[What is required] For the data below, restate word for word only the lines from the line containing "The Challenge from" through the line containing "MIT Taskforce on Innovation and Production.", both ends included.

[Stored data]
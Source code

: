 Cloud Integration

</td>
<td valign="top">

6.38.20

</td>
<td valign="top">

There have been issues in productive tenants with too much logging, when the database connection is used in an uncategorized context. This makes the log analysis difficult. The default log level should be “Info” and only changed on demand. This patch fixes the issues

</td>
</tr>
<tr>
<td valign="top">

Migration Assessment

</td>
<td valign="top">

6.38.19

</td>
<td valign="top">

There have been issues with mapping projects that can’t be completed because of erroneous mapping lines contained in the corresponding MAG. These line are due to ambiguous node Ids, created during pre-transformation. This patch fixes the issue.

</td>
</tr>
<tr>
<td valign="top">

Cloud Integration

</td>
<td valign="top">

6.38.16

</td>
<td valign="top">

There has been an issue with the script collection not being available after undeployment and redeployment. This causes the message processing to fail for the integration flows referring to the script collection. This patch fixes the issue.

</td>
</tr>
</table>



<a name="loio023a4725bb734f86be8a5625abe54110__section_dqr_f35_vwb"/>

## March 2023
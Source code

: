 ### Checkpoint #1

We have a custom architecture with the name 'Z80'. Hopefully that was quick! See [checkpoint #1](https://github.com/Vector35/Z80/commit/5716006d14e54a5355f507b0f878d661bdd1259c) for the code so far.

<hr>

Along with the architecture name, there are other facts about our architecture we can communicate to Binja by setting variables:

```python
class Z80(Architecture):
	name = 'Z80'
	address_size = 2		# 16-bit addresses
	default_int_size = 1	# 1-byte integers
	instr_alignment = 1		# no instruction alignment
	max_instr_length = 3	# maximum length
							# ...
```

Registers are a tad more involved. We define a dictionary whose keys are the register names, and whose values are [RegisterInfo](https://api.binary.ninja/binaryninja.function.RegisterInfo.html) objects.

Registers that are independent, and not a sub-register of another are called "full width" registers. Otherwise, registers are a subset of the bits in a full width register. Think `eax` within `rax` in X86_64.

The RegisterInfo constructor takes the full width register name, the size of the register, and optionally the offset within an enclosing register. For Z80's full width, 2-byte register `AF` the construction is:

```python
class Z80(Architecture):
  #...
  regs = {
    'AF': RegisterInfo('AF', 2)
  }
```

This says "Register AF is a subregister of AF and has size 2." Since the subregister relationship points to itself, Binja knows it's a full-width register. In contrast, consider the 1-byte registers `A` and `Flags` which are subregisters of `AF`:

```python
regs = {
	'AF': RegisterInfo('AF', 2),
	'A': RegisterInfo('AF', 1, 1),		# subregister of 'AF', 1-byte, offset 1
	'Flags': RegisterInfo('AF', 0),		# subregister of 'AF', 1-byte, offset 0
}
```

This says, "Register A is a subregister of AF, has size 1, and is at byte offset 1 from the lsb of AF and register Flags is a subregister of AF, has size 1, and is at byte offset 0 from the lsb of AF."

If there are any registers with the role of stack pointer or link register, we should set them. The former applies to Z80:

* * *

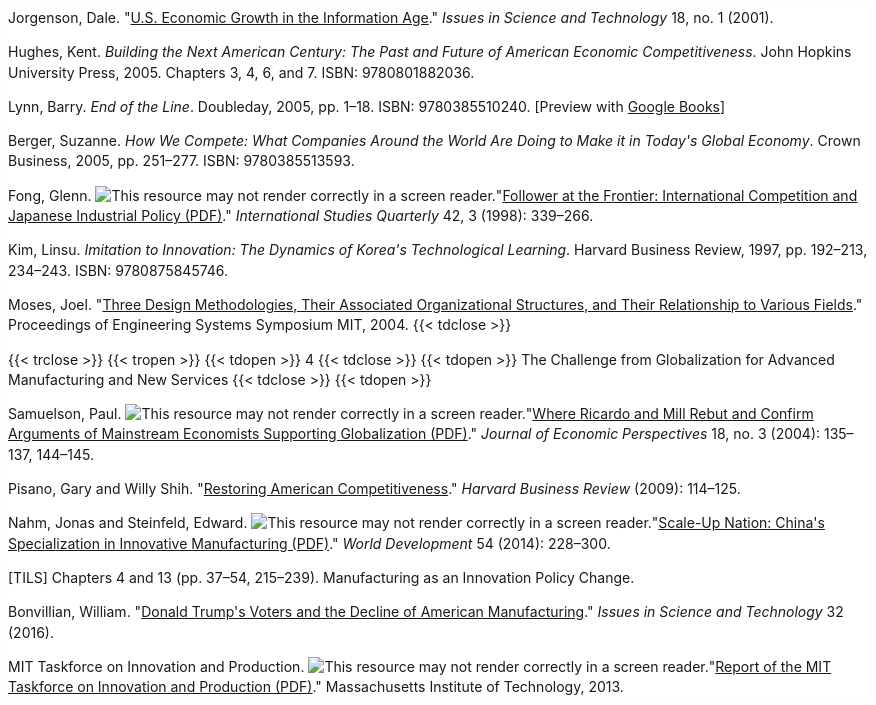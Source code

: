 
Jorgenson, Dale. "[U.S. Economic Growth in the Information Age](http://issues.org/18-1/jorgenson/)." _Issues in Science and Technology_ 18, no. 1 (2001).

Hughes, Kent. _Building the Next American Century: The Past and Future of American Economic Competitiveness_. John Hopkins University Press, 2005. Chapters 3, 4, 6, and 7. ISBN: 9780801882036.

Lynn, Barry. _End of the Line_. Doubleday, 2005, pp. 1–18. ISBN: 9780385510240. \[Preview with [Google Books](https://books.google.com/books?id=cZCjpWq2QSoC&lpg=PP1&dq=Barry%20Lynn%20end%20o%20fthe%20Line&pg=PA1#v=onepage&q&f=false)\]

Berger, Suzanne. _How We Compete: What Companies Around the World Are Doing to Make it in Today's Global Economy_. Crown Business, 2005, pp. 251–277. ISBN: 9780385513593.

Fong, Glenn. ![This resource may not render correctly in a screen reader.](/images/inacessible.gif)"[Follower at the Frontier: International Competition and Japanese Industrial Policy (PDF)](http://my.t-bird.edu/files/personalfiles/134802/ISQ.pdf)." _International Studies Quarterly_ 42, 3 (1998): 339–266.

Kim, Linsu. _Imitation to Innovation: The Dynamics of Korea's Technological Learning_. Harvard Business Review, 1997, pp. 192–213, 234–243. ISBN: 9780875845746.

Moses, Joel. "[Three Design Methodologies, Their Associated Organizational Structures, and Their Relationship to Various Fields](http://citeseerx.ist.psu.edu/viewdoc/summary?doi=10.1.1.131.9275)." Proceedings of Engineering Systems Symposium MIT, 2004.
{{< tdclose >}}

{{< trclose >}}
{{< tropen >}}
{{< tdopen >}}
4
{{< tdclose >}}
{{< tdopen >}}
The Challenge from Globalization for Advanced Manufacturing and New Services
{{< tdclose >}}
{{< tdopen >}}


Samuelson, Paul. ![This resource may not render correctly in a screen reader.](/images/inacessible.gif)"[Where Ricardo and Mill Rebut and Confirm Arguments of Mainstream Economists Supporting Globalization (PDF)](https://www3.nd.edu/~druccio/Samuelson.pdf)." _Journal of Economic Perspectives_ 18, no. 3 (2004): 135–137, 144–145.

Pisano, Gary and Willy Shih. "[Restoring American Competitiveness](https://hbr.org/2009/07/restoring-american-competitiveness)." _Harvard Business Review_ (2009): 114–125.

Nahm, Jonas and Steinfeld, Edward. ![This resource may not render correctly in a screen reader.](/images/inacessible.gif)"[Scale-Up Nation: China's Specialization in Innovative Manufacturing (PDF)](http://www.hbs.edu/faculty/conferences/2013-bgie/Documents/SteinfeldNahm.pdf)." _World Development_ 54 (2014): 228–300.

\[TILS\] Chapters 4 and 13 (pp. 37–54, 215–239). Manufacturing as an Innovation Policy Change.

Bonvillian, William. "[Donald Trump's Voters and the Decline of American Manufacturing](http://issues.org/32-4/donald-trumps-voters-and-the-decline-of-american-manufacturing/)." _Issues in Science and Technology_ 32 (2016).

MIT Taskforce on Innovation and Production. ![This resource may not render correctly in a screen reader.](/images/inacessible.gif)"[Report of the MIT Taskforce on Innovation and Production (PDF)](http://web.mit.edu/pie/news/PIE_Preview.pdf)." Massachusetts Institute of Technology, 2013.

==

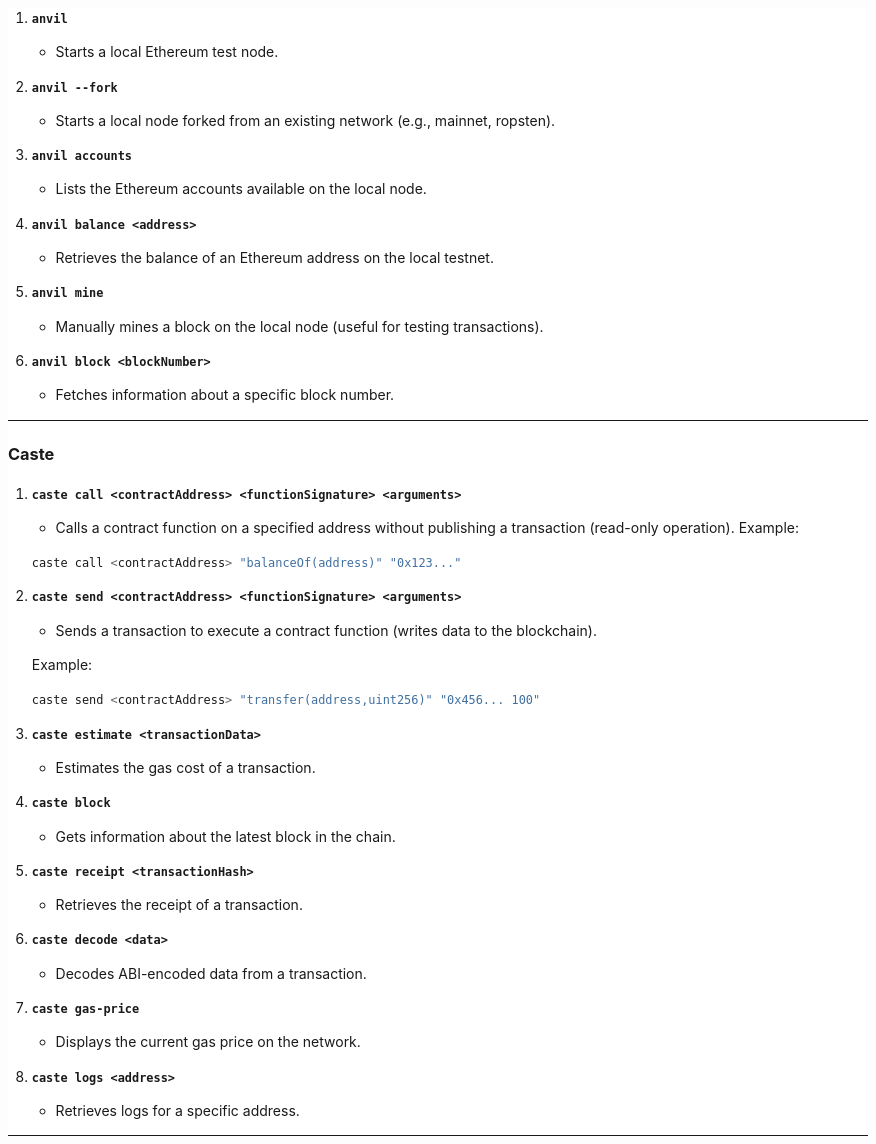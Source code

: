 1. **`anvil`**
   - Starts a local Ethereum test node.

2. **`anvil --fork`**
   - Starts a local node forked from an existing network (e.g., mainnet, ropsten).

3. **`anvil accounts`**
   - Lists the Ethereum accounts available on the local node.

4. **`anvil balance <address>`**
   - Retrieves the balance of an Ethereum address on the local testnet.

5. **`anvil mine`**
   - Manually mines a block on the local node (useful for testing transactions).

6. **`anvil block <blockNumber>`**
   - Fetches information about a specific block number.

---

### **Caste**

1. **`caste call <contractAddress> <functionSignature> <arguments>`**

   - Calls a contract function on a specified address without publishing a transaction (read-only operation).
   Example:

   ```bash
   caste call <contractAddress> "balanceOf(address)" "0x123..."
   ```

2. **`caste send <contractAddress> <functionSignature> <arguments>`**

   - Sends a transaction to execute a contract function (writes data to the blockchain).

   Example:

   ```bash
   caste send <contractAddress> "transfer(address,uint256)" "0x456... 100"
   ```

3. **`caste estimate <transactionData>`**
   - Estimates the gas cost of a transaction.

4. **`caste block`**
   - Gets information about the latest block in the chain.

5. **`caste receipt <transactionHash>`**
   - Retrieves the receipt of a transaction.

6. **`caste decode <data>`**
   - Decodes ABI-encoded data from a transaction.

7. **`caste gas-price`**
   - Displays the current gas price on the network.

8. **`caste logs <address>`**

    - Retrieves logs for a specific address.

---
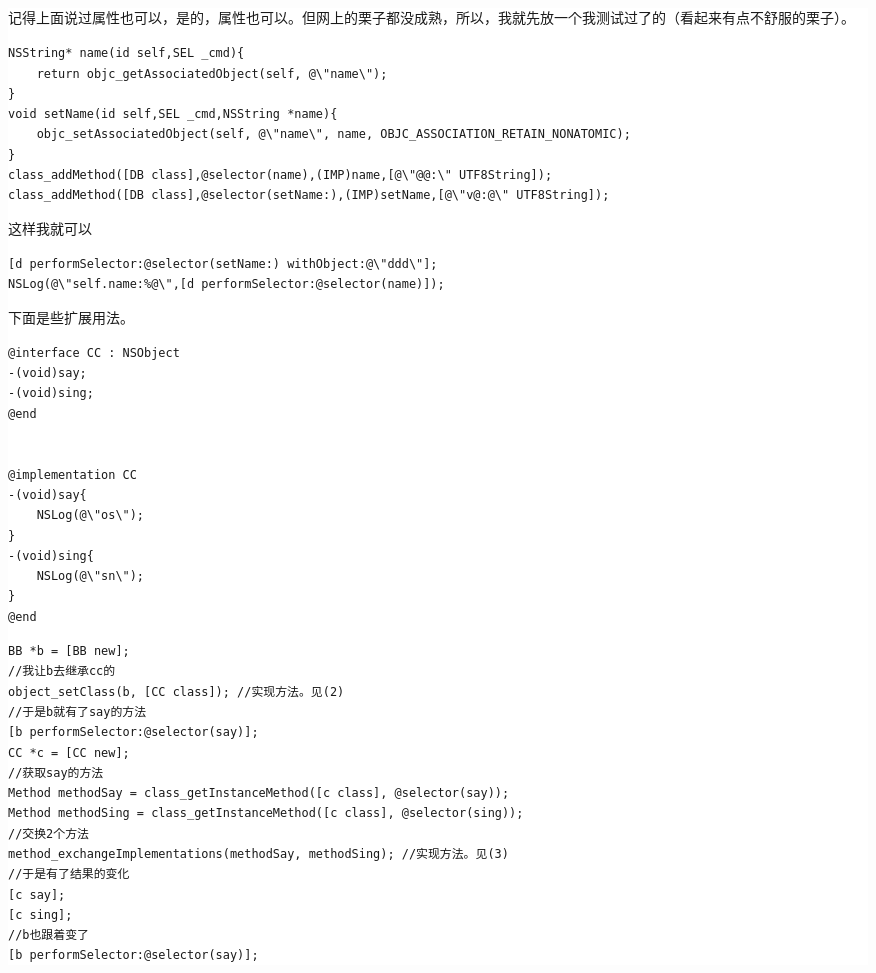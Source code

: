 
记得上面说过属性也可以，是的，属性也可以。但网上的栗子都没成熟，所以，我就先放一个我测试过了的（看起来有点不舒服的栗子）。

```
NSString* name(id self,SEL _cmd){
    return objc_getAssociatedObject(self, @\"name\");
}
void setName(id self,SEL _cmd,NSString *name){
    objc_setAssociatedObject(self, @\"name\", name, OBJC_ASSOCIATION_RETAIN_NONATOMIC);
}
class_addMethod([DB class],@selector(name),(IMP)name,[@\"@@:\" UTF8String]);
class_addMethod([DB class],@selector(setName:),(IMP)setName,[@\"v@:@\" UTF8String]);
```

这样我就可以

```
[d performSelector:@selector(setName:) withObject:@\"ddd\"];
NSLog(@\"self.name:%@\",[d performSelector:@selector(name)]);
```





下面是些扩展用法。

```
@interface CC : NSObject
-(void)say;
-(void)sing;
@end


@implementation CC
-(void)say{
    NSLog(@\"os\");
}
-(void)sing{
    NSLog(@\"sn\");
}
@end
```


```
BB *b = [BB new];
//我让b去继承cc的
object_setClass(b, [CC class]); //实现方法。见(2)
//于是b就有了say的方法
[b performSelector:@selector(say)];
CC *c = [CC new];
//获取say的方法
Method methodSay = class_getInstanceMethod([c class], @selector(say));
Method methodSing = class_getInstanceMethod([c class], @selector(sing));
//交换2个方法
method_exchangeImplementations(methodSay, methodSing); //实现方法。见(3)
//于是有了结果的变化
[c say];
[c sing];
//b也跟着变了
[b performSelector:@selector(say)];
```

[Solution]
The Challenge from Globalization for Advanced Manufacturing and New Services
{{< tdclose >}}
{{< tdopen >}}


Samuelson, Paul. ![This resource may not render correctly in a screen reader.](/images/inacessible.gif)"[Where Ricardo and Mill Rebut and Confirm Arguments of Mainstream Economists Supporting Globalization (PDF)](https://www3.nd.edu/~druccio/Samuelson.pdf)." _Journal of Economic Perspectives_ 18, no. 3 (2004): 135–137, 144–145.

Pisano, Gary and Willy Shih. "[Restoring American Competitiveness](https://hbr.org/2009/07/restoring-american-competitiveness)." _Harvard Business Review_ (2009): 114–125.

Nahm, Jonas and Steinfeld, Edward. ![This resource may not render correctly in a screen reader.](/images/inacessible.gif)"[Scale-Up Nation: China's Specialization in Innovative Manufacturing (PDF)](http://www.hbs.edu/faculty/conferences/2013-bgie/Documents/SteinfeldNahm.pdf)." _World Development_ 54 (2014): 228–300.

\[TILS\] Chapters 4 and 13 (pp. 37–54, 215–239). Manufacturing as an Innovation Policy Change.

Bonvillian, William. "[Donald Trump's Voters and the Decline of American Manufacturing](http://issues.org/32-4/donald-trumps-voters-and-the-decline-of-american-manufacturing/)." _Issues in Science and Technology_ 32 (2016).

MIT Taskforce on Innovation and Production. ![This resource may not render correctly in a screen reader.](/images/inacessible.gif)"[Report of the MIT Taskforce on Innovation and Production (PDF)](http://web.mit.edu/pie/news/PIE_Preview.pdf)." Massachusetts Institute of Technology, 2013.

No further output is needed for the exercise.